"Also ich glaube, es wäre falsch, von Krise zu sprechen."
Bettina Schön. Sie leitet von Schanghai aus die regionale Konzernzentrale Asien des Weinheimer Familienunternehmens Freudenberg. Die Firma produziert unter anderem Dichtungen, Filter und Spezialchemikalien für unterschiedliche Branchen.

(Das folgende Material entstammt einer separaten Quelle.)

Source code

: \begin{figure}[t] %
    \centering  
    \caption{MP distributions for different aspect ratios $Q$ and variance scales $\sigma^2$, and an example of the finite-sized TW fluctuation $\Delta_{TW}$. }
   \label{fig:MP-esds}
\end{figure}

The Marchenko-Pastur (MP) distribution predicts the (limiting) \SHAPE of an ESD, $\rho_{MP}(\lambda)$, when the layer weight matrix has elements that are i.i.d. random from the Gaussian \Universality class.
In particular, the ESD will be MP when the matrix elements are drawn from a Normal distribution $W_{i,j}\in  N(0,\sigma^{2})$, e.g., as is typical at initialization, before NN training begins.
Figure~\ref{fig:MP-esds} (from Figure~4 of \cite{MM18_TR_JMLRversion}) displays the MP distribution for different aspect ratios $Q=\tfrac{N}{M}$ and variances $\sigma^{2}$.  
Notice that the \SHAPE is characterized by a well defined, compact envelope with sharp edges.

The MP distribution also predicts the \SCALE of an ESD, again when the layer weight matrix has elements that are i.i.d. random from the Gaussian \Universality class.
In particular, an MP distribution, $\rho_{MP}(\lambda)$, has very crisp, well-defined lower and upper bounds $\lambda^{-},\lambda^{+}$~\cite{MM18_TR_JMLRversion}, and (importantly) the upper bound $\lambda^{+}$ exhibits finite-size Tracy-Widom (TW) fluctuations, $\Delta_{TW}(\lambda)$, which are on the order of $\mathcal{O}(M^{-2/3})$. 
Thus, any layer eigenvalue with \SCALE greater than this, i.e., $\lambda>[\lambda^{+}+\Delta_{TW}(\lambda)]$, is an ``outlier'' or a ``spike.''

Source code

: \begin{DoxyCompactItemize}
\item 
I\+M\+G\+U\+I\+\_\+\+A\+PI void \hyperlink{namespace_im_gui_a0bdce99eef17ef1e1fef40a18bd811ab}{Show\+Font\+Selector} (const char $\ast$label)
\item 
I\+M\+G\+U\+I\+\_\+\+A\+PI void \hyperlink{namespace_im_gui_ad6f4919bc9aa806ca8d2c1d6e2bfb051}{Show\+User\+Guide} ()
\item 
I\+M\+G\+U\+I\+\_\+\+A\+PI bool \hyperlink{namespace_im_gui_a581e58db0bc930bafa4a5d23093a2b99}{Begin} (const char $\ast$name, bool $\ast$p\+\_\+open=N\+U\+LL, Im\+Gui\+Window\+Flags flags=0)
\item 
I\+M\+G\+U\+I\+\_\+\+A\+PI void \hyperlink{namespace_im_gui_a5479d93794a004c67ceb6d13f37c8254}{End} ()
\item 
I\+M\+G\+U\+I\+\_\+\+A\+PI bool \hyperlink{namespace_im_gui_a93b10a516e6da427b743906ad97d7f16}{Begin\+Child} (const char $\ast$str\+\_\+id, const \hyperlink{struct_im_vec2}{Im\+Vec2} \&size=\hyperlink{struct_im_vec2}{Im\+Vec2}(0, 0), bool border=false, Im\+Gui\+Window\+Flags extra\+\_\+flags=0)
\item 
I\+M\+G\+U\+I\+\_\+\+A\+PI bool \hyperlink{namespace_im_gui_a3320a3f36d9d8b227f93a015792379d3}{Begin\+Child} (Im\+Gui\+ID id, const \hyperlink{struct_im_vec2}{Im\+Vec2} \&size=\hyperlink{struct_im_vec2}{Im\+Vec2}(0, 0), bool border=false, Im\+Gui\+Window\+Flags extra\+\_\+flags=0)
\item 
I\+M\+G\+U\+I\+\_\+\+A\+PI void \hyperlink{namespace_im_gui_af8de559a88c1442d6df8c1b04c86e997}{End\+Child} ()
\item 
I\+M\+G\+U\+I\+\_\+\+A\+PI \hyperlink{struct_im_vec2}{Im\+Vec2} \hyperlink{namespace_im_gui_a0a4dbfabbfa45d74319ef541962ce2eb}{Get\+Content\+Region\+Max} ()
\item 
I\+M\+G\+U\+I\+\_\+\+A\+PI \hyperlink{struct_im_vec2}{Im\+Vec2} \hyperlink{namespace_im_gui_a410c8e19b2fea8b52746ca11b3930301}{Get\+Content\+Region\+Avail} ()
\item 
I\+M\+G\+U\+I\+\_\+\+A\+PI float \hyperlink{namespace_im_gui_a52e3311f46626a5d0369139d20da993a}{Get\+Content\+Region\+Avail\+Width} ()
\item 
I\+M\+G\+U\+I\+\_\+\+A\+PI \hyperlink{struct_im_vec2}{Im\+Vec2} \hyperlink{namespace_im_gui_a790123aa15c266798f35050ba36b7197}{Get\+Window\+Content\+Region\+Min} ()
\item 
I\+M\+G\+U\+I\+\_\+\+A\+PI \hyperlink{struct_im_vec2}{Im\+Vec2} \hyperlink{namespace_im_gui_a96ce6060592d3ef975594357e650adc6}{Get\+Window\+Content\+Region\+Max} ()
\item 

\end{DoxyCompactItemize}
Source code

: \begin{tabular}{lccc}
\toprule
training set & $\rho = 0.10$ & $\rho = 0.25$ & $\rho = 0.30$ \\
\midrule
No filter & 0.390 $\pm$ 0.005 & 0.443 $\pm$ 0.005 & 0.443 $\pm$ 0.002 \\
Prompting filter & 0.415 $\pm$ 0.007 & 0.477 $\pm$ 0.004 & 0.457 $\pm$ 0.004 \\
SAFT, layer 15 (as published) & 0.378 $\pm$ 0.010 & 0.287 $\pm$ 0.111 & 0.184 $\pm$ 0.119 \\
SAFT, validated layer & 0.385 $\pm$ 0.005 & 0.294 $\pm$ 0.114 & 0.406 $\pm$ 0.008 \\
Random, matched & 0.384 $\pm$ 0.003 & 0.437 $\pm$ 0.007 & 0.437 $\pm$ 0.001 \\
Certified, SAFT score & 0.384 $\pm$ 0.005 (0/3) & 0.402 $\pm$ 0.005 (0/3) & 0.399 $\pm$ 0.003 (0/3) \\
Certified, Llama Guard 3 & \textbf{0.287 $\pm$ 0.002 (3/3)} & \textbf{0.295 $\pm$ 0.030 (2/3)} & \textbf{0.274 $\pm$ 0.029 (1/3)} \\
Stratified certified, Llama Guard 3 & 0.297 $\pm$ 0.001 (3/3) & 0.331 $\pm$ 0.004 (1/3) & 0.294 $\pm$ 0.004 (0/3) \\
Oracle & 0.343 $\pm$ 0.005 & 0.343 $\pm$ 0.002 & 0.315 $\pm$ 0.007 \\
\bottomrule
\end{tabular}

"Die Automobilindustrie ist von großer Bedeutung für uns, aber auch der Maschinen- und Anlagenbau, außerdem die Bauindustrie und die Bereiche Textil und Chemie. Natürlich gab es da im letzten Jahr eine Abschwächung. Das Wachstum hat sich verlangsamt. Einfach deswegen, weil in den Jahren vorher viele Überkapazitäten geschaffen wurden."
Wachstum immer noch beeindruckend
Die Managerin legt Wert auf die Tatsache, dass sich Chinas Wirtschaft zwar abkühlt, aber immer noch wächst. Vergangenes Jahr - nach offiziellen Angaben - um 6,9 Prozent. Selbst wenn diese Zahl möglicherweise geschönt sei, sei das erstens immer noch beeindruckend und biete zweitens europäischen Unternehmen weiter ein attraktives Umfeld.
"Das ist ein Prozess, wir auch in Europa durchgemacht haben."
Thomas Dorn, Asien-Chef des französischen Mittelständlers TLD. Die Firma stellt unter anderem Spezialfahrzeuge und -maschinen für Flughäfen her.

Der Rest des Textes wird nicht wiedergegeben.